日本のアイスホッケーの現状を憂いて

全国高校アイスホッケー競技選手権大会(八戸市)の決勝が、1月24日に行われる。と伝えても、誰も関心を示さない。それは、新聞やテレビが、アイスホッケーの記事を掲載しないからである。

実は、20年くらい前までは、NHK教育テレビで決勝戦を放送していた。しかし、最近は、主に実業団チームが戦う全日本選手権大会の決勝しか放送していない。アイスホッケーは、立派なオリンピック種目であるにも関わらずである。

オリンピック種目であるサッカー、バレーボール、バスケットボールの球技種目は、毎年正月前後に全国高校選手権大会が開催されている。ラグビーも同時期に開催され、いずれも1回戦から民放テレビで放送されている。その他のオリンピック種目であるホッケー、ハンドボール水球などは、夏のインターハイが3年生最後の全国大会になる。

しかしながら、アイスホッケーの場合、インターハイの開催が、例年1月末であるので、テレビ放送は出来るはず。決勝戦を放送しないのは、注目度が低いためではないか。それしか考えられない。だが、NHKは公共放送を謳う以上、スポーツに対しても“公平性"に努めるべきだ。

アイスホッケー界の現状を放置すれば、ますます国民からの関心が薄れ、必然的に北海道(主に苫小牧市釧路市)の子供たちも競技から離れてしまう。それは日本代表の弱体化に繋がり、ますます国民の関心から離れてしまうという、まさに負のスパイラルに落ち陥る。
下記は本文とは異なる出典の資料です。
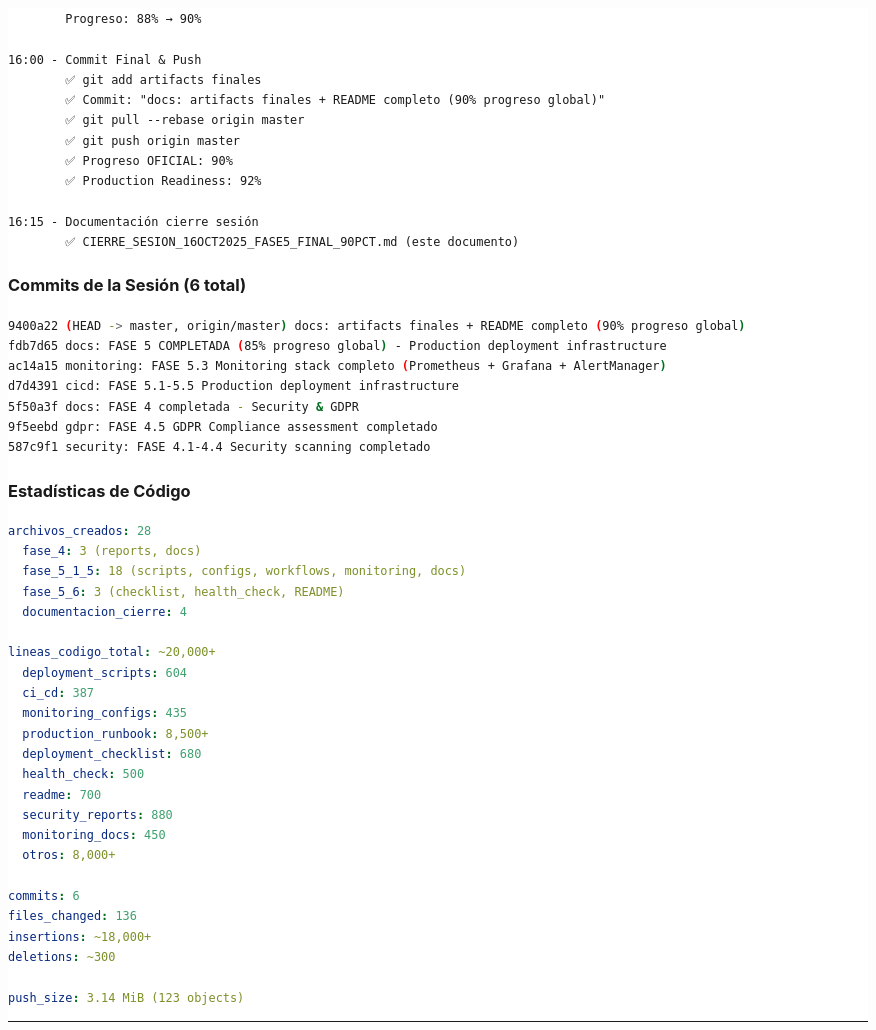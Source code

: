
 ```
        Progreso: 88% → 90%

16:00 - Commit Final & Push
        ✅ git add artifacts finales
        ✅ Commit: "docs: artifacts finales + README completo (90% progreso global)"
        ✅ git pull --rebase origin master
        ✅ git push origin master
        ✅ Progreso OFICIAL: 90%
        ✅ Production Readiness: 92%

16:15 - Documentación cierre sesión
        ✅ CIERRE_SESION_16OCT2025_FASE5_FINAL_90PCT.md (este documento)
```

### Commits de la Sesión (6 total)

```bash
9400a22 (HEAD -> master, origin/master) docs: artifacts finales + README completo (90% progreso global)
fdb7d65 docs: FASE 5 COMPLETADA (85% progreso global) - Production deployment infrastructure
ac14a15 monitoring: FASE 5.3 Monitoring stack completo (Prometheus + Grafana + AlertManager)
d7d4391 cicd: FASE 5.1-5.5 Production deployment infrastructure
5f50a3f docs: FASE 4 completada - Security & GDPR
9f5eebd gdpr: FASE 4.5 GDPR Compliance assessment completado
587c9f1 security: FASE 4.1-4.4 Security scanning completado
```

### Estadísticas de Código

```yaml
archivos_creados: 28
  fase_4: 3 (reports, docs)
  fase_5_1_5: 18 (scripts, configs, workflows, monitoring, docs)
  fase_5_6: 3 (checklist, health_check, README)
  documentacion_cierre: 4

lineas_codigo_total: ~20,000+
  deployment_scripts: 604
  ci_cd: 387
  monitoring_configs: 435
  production_runbook: 8,500+
  deployment_checklist: 680
  health_check: 500
  readme: 700
  security_reports: 880
  monitoring_docs: 450
  otros: 8,000+

commits: 6
files_changed: 136
insertions: ~18,000+
deletions: ~300

push_size: 3.14 MiB (123 objects)
```

---
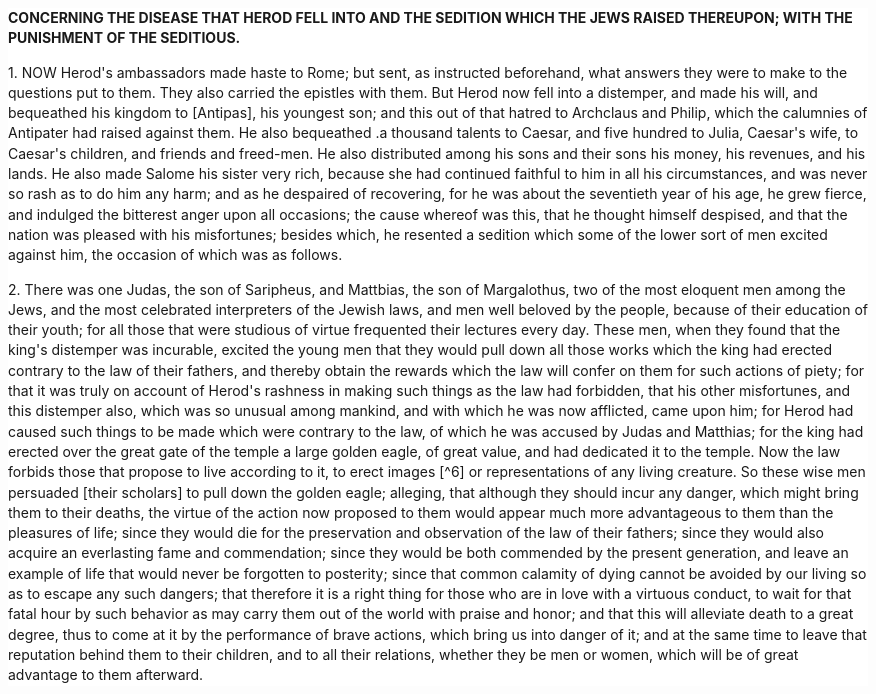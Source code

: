 **CONCERNING THE DISEASE THAT HEROD FELL INTO AND THE SEDITION WHICH THE JEWS RAISED THEREUPON; WITH THE PUNISHMENT OF THE SEDITIOUS.**

<a id="v6_1"></a>1\. NOW Herod's ambassadors made haste to Rome; but sent, as instructed beforehand, what answers they were to make to the questions put to them. They also carried the epistles with them. But Herod now fell into a distemper, and made his will, and bequeathed his kingdom to \[Antipas\], his youngest son; and this out of that hatred to Archclaus and Philip, which the calumnies of Antipater had raised against them. He also bequeathed .a thousand talents to Caesar, and five hundred to Julia, Caesar's wife, to Caesar's children, and friends and freed-men. He also distributed among his sons and their sons his money, his revenues, and his lands. He also made Salome his sister very rich, because she had continued faithful to him in all his circumstances, and was never so rash as to do him any harm; and as he despaired of recovering, for he was about the seventieth year of his age, he grew fierce, and indulged the bitterest anger upon all occasions; the cause whereof was this, that he thought himself despised, and that the nation was pleased with his misfortunes; besides which, he resented a sedition which some of the lower sort of men excited against him, the occasion of which was as follows.

<a id="v6_2"></a>2\. There was one Judas, the son of Saripheus, and Mattbias, the son of Margalothus, two of the most eloquent men among the Jews, and the most celebrated interpreters of the Jewish laws, and men well beloved by the people, because of their education of their youth; for all those that were studious of virtue frequented their lectures every day. These men, when they found that the king's distemper was incurable, excited the young men that they would pull down all those works which the king had erected contrary to the law of their fathers, and thereby obtain the rewards which the law will confer on them for such actions of piety; for that it was truly on account of Herod's rashness in making such things as the law had forbidden, that his other misfortunes, and this distemper also, which was so unusual among mankind, and with which he was now afflicted, came upon him; for Herod had caused such things to be made which were contrary to the law, of which he was accused by Judas and Matthias; for the king had erected over the great gate of the temple a large golden eagle, of great value, and had dedicated it to the temple. Now the law forbids those that propose to live according to it, to erect images [^6] or representations of any living creature. So these wise men persuaded \[their scholars\] to pull down the golden eagle; alleging, that although they should incur any danger, which might bring them to their deaths, the virtue of the action now proposed to them would appear much more advantageous to them than the pleasures of life; since they would die for the preservation and observation of the law of their fathers; since they would also acquire an everlasting fame and commendation; since they would be both commended by the present generation, and leave an example of life that would never be forgotten to posterity; since that common calamity of dying cannot be avoided by our living so as to escape any such dangers; that therefore it is a right thing for those who are in love with a virtuous conduct, to wait for that fatal hour by such behavior as may carry them out of the world with praise and honor; and that this will alleviate death to a great degree, thus to come at it by the performance of brave actions, which bring us into danger of it; and at the same time to leave that reputation behind them to their children, and to all their relations, whether they be men or women, which will be of great advantage to them afterward.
それが、アイスホッケー界を取り巻く現状である。

昨日、東京のNHKに電話をして「決勝戦を放送して欲しい」旨の要望をした。しかし、この10年くらいの間、2回ほどNHKに電話をしたり、知り合ったNHK記者に要望を伝えたが、一向に放送される気配がない。

明るい話題として、女性日本代表が、ソチオリンピックに出場する。そこで昨年11初旬、スイス、ドイツ、スロバキアチェコを招いて強化試合を行ったが、NHKは練習試合にも関わらず、NHKBSで日本戦4試合全てを放送した。NHKは、練習試合を4試合も放送して、なぜ高校生の最高の試合を放送出来ないのか。

実は、最近の高校決勝戦は、とても面白い試合が続いている。以前は、駒大苫小牧の独壇場であったが、ここ5年間は白樺学園(帯広)が力をつけ、好ゲームを展開している。昨年末の北海道大会でも1−0で駒沢が勝利しており、今年も両校が決勝を戦い、好ゲームが展開されると思う。だからこそ、NHKには放送してほしいのだ。

私がアイスホッケーの事を取り上げるのは、15年前から7〜8年間、アイスホッケーチーム「日光アイスバックス」(旧古河電工)の存在と経営に関わったからである。その時、アイスホッケー界の“厳しい現状"を知り、更に昨年9月に出版された書名「アイスタイムー鈴木貴人日光アイスバックスの1500日」の中でも、依然として厳しい経営環境にある事を明らかにしている。著書によると、2010年度予算収入は2億4000万円、負債は2億円(5年で返済予定)、選手の年俸総額は7000万円。その結果、原文を引用すると、

「選手の属するクラスをA、B、Cの3つに分けた。最も価値のあるAが年俸600万円以上、Bが300万〜600万、Cが150万〜300万円。…かりにAに3人を入れたとして、1800万円。もっともボリュームの多いBに15人。するとCに4人から5人を入れなければならない」

と書かれている。この金額が、アジアリーグに参加しているチームのプロ選手の給料です。だからこそ、精一杯応援したいのだ。

今後も北海道出身者として、アイスホッケー発展のために発信して行きたい。皆様方の理解と応援を期待します。